General and administrative expenses in the second quarter 2017 were $26.8 million, a decrease of 1.6% compared to the prior year period.

Interest expense in the second quarter 2017 was $13.4 million, an increase of $4.9 million compared to the prior year period, due to the $400.0 million Term Loan Facility entered into by the Company in the third quarter 2016 to finance the Teva Transaction.

2017 Financial Guidance

The Company's full year 2017 financial guidance is noted below. The Company's full year 2017 estimates are based on management's current expectations, including with respect to prescription trends, pricing levels, inventory levels, and the anticipated timing of future product launches and events.  The estimates exclude the cost savings and one-time charges from the new cost savings initiatives of $85.0 million as outlined in the consolidation and improvement plan announced on May 10, 2017.

The Company does not provide forward-looking guidance metrics as outlined below on a GAAP basis as certain financial information, such as restructuring and impairment charges and other items used to determine such measures are not available and cannot be reasonably estimated. The following statements are forward looking and actual results could differ materially depending on market conditions and the factors set forth under "Safe Harbor" below.

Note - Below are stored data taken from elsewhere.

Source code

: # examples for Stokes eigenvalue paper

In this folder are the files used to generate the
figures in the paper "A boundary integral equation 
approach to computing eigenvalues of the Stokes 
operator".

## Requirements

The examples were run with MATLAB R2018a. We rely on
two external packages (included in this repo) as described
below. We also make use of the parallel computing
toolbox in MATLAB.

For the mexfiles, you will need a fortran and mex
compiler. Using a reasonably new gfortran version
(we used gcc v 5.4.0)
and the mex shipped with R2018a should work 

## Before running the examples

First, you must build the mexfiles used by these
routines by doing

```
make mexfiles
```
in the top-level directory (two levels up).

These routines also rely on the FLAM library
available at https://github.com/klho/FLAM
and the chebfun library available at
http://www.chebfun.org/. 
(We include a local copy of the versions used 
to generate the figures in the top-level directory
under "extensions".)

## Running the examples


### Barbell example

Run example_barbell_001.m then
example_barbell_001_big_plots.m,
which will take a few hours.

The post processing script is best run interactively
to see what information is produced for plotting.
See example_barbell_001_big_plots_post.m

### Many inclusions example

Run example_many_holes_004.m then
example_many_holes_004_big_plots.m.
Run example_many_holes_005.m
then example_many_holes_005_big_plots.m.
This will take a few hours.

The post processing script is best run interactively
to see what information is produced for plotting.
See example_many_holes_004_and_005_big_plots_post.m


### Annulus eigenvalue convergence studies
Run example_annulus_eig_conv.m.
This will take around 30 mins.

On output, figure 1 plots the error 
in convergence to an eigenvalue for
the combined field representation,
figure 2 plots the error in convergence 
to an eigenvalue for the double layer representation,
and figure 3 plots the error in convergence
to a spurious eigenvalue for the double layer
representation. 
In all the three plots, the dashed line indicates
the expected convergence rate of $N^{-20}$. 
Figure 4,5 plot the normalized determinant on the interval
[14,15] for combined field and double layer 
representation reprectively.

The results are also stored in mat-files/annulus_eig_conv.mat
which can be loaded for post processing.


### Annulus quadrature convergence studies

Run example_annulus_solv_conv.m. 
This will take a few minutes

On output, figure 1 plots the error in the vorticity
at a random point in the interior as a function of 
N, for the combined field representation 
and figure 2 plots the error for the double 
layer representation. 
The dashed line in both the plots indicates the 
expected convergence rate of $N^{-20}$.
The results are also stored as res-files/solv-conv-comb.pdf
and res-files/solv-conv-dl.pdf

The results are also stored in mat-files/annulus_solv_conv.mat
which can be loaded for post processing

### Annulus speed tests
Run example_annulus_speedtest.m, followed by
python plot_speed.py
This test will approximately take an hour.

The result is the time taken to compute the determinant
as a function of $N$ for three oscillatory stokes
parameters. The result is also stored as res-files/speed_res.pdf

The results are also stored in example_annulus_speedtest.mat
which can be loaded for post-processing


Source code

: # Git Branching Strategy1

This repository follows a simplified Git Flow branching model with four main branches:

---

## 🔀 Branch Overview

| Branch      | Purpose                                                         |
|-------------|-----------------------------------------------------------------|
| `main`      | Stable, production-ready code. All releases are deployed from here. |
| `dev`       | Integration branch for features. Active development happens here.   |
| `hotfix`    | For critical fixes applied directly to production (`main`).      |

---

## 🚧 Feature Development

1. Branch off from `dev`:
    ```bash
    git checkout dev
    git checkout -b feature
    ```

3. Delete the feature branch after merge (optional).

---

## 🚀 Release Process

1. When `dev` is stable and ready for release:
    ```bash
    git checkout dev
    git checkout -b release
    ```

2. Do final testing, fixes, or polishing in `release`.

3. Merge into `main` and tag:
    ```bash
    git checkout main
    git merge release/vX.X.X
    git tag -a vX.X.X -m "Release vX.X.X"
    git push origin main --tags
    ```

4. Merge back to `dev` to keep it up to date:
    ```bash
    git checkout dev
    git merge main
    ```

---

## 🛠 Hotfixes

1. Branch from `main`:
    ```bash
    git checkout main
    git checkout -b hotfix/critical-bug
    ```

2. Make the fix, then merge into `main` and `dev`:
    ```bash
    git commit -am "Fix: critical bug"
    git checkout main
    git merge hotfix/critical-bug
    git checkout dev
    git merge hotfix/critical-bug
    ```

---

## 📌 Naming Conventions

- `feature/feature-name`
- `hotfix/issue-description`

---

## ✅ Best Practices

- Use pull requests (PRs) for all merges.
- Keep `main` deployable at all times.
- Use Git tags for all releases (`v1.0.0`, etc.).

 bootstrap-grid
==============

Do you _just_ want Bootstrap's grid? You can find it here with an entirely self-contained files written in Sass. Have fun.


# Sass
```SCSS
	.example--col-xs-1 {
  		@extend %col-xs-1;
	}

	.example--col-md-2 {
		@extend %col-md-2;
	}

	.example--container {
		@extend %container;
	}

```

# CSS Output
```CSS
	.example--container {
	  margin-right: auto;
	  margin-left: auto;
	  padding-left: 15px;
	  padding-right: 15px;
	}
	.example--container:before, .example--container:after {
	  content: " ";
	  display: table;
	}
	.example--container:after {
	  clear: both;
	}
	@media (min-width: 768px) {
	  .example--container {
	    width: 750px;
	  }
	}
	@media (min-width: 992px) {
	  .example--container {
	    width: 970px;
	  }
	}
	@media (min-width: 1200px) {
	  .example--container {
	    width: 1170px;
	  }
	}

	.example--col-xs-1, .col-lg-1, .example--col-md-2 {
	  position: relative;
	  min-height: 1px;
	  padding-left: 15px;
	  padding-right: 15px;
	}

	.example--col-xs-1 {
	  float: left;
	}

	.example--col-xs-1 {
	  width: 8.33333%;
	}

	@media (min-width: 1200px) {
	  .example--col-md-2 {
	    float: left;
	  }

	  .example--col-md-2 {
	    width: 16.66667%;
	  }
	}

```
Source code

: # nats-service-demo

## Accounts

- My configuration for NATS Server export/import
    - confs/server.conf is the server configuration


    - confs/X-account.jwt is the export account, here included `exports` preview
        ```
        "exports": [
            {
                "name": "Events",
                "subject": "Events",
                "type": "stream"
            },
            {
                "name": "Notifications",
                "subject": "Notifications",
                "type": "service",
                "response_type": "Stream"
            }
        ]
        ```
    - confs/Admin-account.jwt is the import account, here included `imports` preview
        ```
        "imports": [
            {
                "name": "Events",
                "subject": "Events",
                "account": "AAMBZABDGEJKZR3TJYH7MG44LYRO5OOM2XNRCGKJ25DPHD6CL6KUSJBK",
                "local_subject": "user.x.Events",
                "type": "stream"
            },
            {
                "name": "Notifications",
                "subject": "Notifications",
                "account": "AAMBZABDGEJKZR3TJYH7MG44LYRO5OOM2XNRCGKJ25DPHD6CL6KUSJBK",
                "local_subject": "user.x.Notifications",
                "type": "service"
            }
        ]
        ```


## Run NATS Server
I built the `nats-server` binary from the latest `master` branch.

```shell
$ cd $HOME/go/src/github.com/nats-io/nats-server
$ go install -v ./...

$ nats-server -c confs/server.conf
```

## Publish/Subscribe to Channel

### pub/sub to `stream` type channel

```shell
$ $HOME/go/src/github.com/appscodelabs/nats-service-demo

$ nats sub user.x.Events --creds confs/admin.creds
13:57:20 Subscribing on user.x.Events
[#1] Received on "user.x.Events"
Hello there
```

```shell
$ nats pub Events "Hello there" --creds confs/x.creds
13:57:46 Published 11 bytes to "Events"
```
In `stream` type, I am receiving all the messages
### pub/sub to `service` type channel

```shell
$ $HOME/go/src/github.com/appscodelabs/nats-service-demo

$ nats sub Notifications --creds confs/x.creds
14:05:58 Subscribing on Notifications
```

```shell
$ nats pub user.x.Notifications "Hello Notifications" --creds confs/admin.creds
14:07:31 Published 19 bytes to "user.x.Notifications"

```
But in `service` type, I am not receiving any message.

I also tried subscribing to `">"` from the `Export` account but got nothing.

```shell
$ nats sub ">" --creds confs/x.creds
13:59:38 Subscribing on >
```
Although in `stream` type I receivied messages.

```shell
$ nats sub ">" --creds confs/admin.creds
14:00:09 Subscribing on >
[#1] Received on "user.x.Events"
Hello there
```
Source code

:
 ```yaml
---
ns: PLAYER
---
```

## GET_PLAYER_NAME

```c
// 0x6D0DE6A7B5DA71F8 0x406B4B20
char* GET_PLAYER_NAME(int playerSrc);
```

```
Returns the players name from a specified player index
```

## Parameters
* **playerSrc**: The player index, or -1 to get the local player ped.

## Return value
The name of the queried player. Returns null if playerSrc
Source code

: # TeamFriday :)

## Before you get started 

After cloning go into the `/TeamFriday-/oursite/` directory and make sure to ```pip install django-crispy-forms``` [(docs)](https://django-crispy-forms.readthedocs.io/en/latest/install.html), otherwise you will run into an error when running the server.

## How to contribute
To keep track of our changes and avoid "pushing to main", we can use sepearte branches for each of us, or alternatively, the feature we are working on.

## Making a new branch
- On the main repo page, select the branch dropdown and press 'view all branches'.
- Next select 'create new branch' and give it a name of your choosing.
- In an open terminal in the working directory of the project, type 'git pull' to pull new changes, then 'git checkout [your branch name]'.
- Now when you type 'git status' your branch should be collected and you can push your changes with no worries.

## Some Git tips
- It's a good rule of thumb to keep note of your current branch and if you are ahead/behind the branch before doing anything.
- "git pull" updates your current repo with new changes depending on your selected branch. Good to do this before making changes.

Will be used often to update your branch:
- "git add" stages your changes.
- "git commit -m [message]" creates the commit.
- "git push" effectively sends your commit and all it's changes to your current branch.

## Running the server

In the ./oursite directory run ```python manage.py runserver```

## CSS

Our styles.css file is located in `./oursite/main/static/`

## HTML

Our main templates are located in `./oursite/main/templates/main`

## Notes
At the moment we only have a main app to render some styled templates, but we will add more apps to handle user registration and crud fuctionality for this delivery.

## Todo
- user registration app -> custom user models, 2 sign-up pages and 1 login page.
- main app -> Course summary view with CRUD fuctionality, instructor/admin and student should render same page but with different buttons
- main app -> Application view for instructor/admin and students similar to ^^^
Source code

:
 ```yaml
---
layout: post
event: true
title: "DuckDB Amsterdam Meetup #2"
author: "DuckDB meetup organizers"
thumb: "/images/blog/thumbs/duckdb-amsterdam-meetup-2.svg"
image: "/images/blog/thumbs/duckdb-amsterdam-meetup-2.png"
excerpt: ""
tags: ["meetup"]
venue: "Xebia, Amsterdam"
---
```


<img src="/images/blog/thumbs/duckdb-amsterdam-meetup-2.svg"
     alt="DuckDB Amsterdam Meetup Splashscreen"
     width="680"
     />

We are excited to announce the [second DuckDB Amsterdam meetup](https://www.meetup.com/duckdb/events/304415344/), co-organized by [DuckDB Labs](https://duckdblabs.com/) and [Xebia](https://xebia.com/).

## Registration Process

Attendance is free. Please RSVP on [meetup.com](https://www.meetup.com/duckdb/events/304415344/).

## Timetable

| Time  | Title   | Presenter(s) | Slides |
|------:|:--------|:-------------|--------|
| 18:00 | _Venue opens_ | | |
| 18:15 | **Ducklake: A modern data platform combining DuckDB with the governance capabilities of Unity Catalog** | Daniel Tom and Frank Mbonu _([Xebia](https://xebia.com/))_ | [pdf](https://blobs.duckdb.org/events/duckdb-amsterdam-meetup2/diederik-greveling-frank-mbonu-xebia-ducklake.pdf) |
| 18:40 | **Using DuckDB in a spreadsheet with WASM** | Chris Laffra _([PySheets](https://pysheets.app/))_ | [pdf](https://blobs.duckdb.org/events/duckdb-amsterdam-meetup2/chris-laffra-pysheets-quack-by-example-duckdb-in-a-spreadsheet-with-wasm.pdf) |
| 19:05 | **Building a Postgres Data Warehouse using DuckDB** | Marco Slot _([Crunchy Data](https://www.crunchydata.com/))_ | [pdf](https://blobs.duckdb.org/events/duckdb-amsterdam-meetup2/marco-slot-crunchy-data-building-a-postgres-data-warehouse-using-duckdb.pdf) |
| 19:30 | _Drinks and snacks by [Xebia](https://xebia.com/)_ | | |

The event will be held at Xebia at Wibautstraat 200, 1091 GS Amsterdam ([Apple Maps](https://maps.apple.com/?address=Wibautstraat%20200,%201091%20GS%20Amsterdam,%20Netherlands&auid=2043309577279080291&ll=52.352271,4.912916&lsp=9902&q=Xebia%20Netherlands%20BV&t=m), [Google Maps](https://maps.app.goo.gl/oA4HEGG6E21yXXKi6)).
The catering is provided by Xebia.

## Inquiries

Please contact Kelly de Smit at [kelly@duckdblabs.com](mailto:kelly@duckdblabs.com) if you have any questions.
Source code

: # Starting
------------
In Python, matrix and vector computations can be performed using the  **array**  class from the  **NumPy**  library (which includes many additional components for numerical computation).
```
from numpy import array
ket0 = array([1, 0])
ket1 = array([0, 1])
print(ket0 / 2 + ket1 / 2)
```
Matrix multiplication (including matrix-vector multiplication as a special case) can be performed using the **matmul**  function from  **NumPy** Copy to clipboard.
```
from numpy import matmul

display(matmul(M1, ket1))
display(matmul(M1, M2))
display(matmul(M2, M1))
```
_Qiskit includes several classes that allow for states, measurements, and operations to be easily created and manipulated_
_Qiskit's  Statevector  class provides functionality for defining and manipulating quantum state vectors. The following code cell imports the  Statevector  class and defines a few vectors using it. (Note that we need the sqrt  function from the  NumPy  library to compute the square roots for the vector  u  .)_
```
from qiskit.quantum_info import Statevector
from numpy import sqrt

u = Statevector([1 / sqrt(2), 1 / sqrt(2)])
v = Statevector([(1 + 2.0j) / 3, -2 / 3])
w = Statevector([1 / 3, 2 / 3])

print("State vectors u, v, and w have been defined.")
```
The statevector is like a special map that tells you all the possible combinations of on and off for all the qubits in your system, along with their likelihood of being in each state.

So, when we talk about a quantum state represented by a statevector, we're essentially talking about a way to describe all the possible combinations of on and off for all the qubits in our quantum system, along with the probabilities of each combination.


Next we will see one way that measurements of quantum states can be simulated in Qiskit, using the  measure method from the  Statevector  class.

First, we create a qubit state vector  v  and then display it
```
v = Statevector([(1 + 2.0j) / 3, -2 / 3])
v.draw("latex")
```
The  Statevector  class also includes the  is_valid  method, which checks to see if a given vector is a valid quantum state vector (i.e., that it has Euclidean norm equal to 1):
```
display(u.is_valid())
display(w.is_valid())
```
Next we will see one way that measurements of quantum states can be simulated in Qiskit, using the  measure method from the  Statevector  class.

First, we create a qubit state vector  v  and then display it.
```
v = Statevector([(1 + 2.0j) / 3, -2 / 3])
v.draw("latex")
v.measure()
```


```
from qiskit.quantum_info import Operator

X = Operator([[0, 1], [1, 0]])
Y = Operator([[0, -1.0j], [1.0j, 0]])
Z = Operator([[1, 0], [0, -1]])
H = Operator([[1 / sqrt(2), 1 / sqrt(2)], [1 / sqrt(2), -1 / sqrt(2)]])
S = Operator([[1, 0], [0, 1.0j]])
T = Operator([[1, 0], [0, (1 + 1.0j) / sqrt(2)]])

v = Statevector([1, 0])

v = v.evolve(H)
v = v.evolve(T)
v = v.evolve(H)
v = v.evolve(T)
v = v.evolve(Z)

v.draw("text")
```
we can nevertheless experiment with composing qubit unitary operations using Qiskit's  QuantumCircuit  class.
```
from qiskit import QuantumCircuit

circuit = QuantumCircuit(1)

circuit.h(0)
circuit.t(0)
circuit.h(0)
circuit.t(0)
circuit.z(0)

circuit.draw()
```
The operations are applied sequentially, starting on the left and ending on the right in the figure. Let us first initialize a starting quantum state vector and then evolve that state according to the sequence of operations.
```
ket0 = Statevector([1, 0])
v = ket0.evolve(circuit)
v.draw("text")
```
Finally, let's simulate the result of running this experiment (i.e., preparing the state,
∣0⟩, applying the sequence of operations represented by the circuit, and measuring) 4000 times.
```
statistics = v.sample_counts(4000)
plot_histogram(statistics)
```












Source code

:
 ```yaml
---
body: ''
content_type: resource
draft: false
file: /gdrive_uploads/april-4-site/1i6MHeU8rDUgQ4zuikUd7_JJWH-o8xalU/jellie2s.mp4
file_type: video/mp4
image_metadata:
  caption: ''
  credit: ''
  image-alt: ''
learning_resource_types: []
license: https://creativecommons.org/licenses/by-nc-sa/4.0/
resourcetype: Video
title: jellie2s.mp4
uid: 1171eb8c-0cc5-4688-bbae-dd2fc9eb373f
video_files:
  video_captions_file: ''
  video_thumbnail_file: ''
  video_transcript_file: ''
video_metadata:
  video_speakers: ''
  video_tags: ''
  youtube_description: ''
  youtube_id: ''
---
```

  • Adjusted gross margins as a percent of total revenue are expected to be approximately 47% to 49%.
  • UPDATED - Adjusted research and development expenses, including patent litigation expenses, across the generic and brand divisions of approximately $93 million to $97 million (previously $90 million to $95 million).
  • Adjusted selling, general and administrative expenses of approximately $190 million to $195 million.
  • Adjusted interest expense of approximately $28 million.
  • Capital expenditures of approximately $25 million to $30 million.
  • UPDATED - Effective tax rate of approximately 33% (previously 33% to 34%).
  • Full year 2017 adjusted net income per share of $0.55 to $0.70

Conference Call Information

The Company will host a conference call with a slide presentation on August 9, 2017 at 8:30 a.m. ET to discuss its results. The call and presentation can also be accessed via a live Webcast through the Investor Relations section of the Company's Web site, www.impaxlabs.com. The number to call from within the United States is (877) 356-3814 and (706) 758-0033 internationally. The conference ID is 48618927. A replay of the conference call will be available shortly after the call for a period of seven days. To access the replay, dial (855) 859-2056 (in the U.S.) and (404) 537-3406 (international callers).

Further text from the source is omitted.